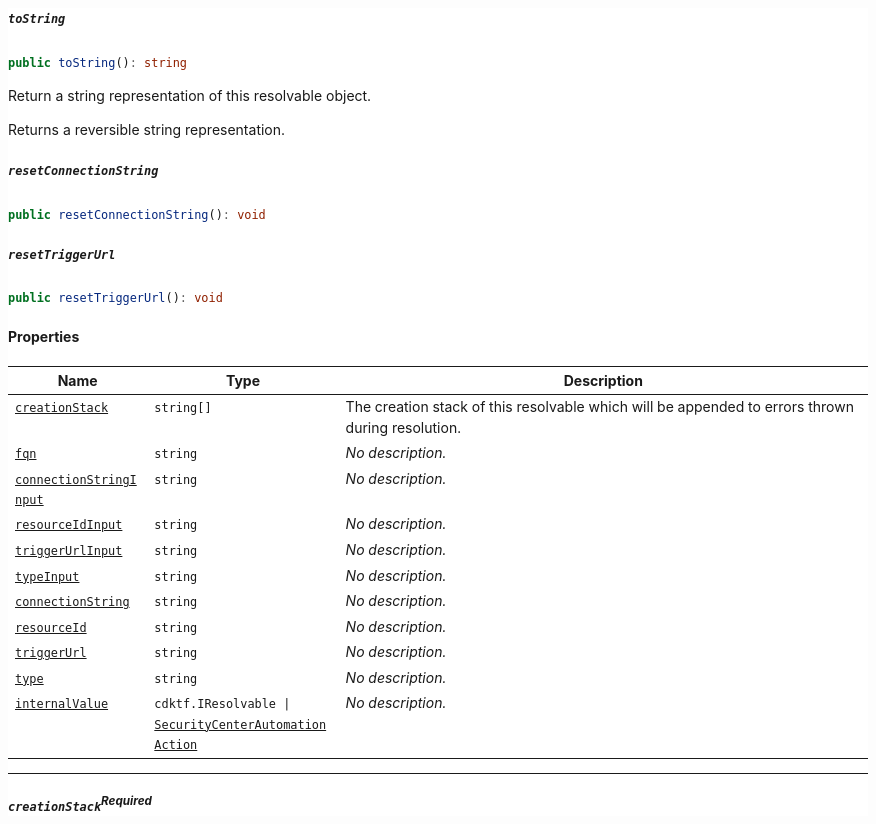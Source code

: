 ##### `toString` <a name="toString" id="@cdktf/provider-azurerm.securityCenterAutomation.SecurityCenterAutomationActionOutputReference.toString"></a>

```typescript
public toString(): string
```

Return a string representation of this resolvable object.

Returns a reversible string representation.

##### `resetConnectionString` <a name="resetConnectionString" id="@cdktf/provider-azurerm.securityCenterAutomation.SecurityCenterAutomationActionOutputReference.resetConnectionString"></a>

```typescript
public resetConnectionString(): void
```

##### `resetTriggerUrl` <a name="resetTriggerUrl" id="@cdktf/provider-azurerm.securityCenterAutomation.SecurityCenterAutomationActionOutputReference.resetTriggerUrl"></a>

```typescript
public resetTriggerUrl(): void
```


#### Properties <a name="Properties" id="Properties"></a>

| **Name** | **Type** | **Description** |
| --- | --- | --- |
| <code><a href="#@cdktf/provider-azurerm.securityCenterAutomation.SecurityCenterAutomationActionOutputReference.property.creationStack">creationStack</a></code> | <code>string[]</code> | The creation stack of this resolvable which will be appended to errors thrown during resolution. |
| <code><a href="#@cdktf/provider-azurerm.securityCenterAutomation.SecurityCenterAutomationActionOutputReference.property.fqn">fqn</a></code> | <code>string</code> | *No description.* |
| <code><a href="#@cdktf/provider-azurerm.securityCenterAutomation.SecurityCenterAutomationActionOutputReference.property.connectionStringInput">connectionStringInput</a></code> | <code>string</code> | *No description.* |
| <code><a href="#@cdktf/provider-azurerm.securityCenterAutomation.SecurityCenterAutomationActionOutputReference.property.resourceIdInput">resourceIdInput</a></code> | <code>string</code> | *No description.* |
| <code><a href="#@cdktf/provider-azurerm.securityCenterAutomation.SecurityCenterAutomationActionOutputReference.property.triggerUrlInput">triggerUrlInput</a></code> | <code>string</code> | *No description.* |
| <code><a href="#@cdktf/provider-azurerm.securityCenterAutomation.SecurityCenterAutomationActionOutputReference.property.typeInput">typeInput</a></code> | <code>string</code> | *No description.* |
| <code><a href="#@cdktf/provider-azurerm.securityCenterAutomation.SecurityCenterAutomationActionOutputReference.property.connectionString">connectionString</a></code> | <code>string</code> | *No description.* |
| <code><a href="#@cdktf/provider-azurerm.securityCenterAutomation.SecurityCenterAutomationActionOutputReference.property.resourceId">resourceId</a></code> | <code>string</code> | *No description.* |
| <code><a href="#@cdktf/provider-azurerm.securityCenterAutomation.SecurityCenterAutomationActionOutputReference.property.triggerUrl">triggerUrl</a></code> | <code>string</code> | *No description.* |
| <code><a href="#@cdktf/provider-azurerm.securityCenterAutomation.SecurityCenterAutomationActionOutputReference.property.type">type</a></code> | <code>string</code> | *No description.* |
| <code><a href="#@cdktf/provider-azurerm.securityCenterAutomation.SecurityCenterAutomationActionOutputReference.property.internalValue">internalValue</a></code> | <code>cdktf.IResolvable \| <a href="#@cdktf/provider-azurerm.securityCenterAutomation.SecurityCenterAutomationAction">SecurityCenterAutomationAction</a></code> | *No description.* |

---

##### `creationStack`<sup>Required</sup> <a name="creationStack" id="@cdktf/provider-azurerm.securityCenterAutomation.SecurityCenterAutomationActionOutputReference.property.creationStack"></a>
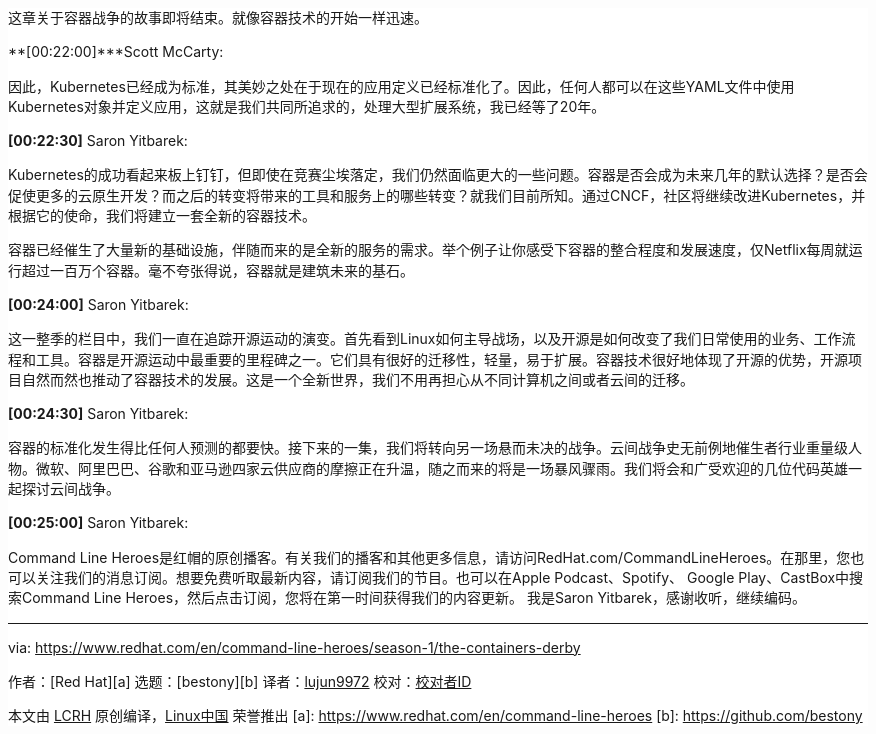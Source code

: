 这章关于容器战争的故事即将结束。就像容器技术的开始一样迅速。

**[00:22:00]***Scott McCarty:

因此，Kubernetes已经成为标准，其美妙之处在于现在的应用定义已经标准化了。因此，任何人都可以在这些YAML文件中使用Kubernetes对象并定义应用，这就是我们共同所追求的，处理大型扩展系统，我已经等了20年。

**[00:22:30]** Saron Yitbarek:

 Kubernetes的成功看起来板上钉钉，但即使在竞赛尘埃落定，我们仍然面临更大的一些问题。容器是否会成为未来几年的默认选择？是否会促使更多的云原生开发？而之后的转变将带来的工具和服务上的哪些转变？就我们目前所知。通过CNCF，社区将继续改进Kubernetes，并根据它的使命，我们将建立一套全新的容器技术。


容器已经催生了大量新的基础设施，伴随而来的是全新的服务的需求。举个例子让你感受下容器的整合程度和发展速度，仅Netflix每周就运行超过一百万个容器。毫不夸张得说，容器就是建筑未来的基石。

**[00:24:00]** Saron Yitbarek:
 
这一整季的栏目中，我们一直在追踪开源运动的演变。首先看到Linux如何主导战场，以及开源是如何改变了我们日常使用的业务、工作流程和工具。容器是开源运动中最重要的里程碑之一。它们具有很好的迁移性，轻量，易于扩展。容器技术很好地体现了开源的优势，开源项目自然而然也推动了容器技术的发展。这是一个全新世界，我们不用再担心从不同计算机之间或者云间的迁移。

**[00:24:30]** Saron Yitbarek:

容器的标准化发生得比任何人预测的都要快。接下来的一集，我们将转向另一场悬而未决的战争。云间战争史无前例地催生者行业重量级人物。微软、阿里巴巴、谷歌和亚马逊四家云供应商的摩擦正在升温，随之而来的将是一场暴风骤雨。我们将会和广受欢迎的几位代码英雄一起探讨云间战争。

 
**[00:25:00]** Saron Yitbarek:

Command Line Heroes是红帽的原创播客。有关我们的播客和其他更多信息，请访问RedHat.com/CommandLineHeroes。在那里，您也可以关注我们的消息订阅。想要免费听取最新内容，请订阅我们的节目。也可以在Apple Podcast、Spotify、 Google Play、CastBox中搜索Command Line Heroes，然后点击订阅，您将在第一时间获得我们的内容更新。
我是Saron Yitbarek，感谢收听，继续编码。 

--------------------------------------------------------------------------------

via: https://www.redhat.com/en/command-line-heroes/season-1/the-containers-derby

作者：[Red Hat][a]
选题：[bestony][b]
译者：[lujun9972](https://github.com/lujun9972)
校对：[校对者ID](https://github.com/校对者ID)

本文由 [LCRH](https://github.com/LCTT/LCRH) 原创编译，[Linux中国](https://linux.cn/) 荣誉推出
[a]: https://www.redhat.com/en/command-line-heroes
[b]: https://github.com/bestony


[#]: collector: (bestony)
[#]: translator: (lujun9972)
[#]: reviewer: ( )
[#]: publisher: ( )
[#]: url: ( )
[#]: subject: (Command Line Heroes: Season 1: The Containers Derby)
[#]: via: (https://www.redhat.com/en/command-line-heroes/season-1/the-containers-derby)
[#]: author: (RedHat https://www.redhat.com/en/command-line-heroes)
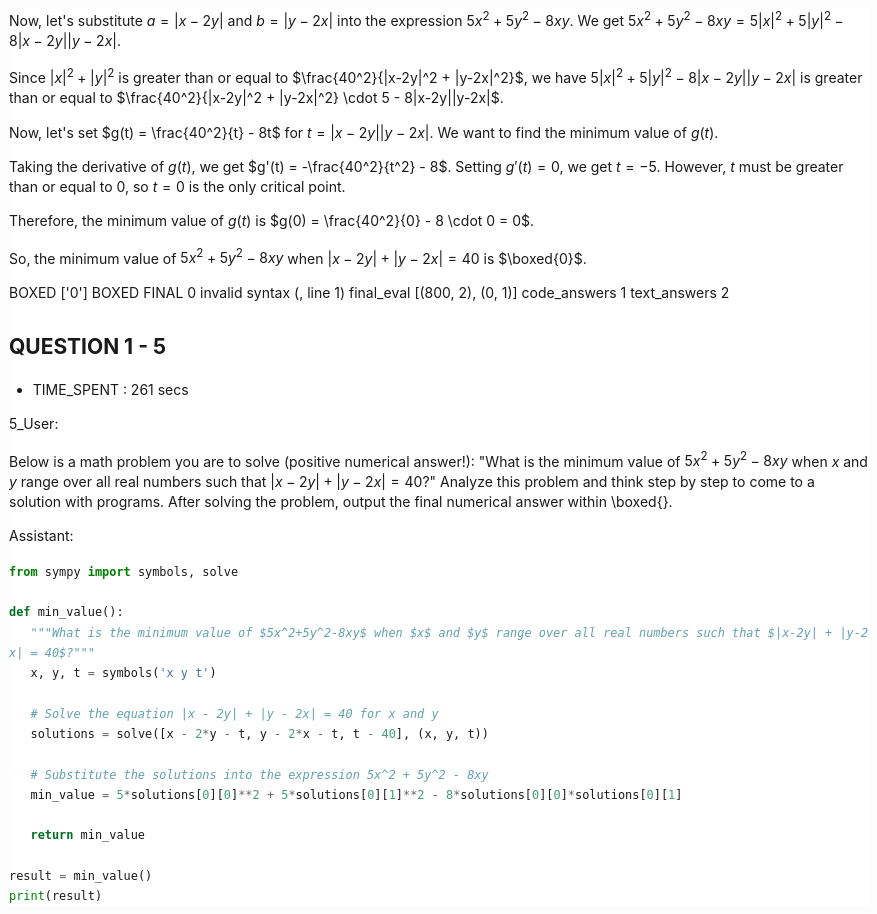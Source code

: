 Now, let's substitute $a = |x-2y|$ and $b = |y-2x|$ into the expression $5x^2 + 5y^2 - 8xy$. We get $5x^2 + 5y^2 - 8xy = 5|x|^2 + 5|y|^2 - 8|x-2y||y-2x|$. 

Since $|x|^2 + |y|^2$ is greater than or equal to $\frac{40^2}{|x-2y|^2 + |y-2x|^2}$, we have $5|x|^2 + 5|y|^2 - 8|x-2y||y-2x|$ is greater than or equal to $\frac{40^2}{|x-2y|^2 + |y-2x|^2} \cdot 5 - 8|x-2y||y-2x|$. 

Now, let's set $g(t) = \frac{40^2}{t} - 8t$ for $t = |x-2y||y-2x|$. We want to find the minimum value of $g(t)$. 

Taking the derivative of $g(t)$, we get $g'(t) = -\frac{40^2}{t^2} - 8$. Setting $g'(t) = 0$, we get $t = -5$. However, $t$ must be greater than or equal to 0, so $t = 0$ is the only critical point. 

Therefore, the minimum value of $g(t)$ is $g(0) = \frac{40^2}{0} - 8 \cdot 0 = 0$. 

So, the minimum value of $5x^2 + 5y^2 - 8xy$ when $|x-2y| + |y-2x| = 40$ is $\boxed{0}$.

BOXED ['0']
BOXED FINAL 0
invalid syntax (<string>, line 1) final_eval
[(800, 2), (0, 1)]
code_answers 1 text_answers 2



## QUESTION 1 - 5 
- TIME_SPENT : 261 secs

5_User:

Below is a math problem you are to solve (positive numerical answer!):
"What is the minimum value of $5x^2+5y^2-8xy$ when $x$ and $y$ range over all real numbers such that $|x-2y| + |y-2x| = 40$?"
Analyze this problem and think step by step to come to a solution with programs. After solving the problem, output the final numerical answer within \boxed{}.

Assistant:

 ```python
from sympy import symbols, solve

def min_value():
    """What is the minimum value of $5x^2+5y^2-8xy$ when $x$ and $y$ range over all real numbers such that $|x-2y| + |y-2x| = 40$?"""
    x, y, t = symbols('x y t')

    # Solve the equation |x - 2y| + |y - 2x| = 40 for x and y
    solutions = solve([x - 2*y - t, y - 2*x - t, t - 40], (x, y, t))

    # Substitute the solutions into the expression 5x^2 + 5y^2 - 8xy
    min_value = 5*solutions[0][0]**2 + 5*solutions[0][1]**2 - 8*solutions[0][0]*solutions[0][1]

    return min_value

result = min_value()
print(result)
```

**Task item**
The answer is one number: how many lines of the material above contain "symbols".

**Task response**
2